Re: [PATCH] ksm: delay the check of splitting compound pages

From: xu
Date: Tue Nov 14 2023 - 22:11:39 EST


>> diff --git a/mm/ksm.c b/mm/ksm.c
>> index 7efcc68ccc6e..c952fe5d9e43 100644
>> --- a/mm/ksm.c
>> +++ b/mm/ksm.c
>> @@ -2229,24 +2229,10 @@ static void cmp_and_merge_page(struct page *page, struct ksm_rmap_item *rmap_ite
>> tree_rmap_item =
>> unstable_tree_search_insert(rmap_item, page, &tree_page);
>> if (tree_rmap_item) {
>> - bool split;
>> -
>> kpage = try_to_merge_two_pages(rmap_item, page,
>> tree_rmap_item, tree_page);
>> - /*
>> - * If both pages we tried to merge belong to the same compound
>> - * page, then we actually ended up increasing the reference
>> - * count of the same compound page twice, and split_huge_page
>> - * failed.
>> - * Here we set a flag if that happened, and we use it later to
>> - * try split_huge_page again. Since we call put_page right
>> - * afterwards, the reference count will be correct and
>> - * split_huge_page should succeed.
>> - */
>
>I'm curious, why can't we detect that ahead of time and keep only a
>single reference? Why do we need the backup code? Anything I am missing?

I don't know the original reason, better ask Claudio Imbrenda <imbrenda@xxxxxxxxxxxxxxxxxx>.
Maybe because doing detection that ahead of time will break several funtions' semantic,
such as try_to_merge_two_pages(), try_to_merge_with_ksm_page() and try_to_merge_one_page()

Adding the backup code don't change the old code and fixing the old problem, it's good.

>
>> - split = PageTransCompound(page)
>> - && compound_head(page) == compound_head(tree_page);
>> - put_page(tree_page);
>> if (kpage) {
>> + put_page(tree_page);
>> /*
>> * The pages were successfully merged: insert new
>> * node in the stable tree and add both rmap_items.
>> @@ -2271,7 +2257,25 @@ static void cmp_and_merge_page(struct page *page, struct ksm_rmap_item *rmap_ite
>> break_cow(tree_rmap_item);
>> break_cow(rmap_item);
>> }
>> - } else if (split) {
>> + } else {
>> + bool split;
>> + /*
>> + * If both pages we tried to merge belong to the same compound
>> + * page, then we actually ended up increasing the reference
>> + * count of the same compound page twice, and split_huge_page
>> + * failed.
>> + * Here we set a flag if that happened, and we use it later to
>> + * try split_huge_page again.
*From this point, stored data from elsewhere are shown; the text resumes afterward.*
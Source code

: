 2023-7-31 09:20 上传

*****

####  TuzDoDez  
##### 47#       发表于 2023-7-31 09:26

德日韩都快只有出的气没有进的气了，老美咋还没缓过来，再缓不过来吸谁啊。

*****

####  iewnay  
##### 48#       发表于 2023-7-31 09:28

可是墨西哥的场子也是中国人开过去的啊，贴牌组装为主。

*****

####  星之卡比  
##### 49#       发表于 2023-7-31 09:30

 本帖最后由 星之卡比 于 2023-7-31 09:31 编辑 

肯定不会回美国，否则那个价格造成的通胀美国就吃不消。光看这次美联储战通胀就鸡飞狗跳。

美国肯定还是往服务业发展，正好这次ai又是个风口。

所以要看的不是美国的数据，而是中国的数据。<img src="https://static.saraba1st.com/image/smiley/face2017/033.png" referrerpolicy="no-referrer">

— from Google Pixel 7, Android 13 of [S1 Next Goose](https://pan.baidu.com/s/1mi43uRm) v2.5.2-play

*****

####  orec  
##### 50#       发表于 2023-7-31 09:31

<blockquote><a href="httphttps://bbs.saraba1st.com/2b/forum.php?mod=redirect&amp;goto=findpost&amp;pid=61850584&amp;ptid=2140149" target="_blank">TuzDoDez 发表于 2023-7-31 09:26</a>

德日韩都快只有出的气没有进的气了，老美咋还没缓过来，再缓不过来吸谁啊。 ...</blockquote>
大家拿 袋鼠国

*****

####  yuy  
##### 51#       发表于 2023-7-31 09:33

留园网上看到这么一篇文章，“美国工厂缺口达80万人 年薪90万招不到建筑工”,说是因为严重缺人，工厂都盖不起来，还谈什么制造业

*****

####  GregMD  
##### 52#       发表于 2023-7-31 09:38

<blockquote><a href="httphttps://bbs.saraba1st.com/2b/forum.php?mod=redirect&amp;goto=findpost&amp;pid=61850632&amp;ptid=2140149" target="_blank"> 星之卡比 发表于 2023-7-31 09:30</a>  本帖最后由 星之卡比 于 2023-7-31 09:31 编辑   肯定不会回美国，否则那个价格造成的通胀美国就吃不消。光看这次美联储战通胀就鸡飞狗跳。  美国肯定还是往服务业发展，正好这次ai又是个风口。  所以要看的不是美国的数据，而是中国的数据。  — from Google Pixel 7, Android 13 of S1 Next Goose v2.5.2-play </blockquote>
Since we call put_page right
>> + * afterwards, the reference count will be correct and
>> + * split_huge_page should succeed.
>> + */
>> +
>> + split = PageTransCompound(page)
>> + && compound_head(page) == compound_head(tree_page);
>
>Would
>
>split = page_folio(page) == page_folio(tree_page);
>
>do the trick? No need to mess with compound pages.

In terms of function correctness, it should work correctly because here 'page' and 'tree_page' are never
the same page, which is guaranteed by unstable_tree_search_insert(). But it's not very intuitive, maybe
ww need to add some comment.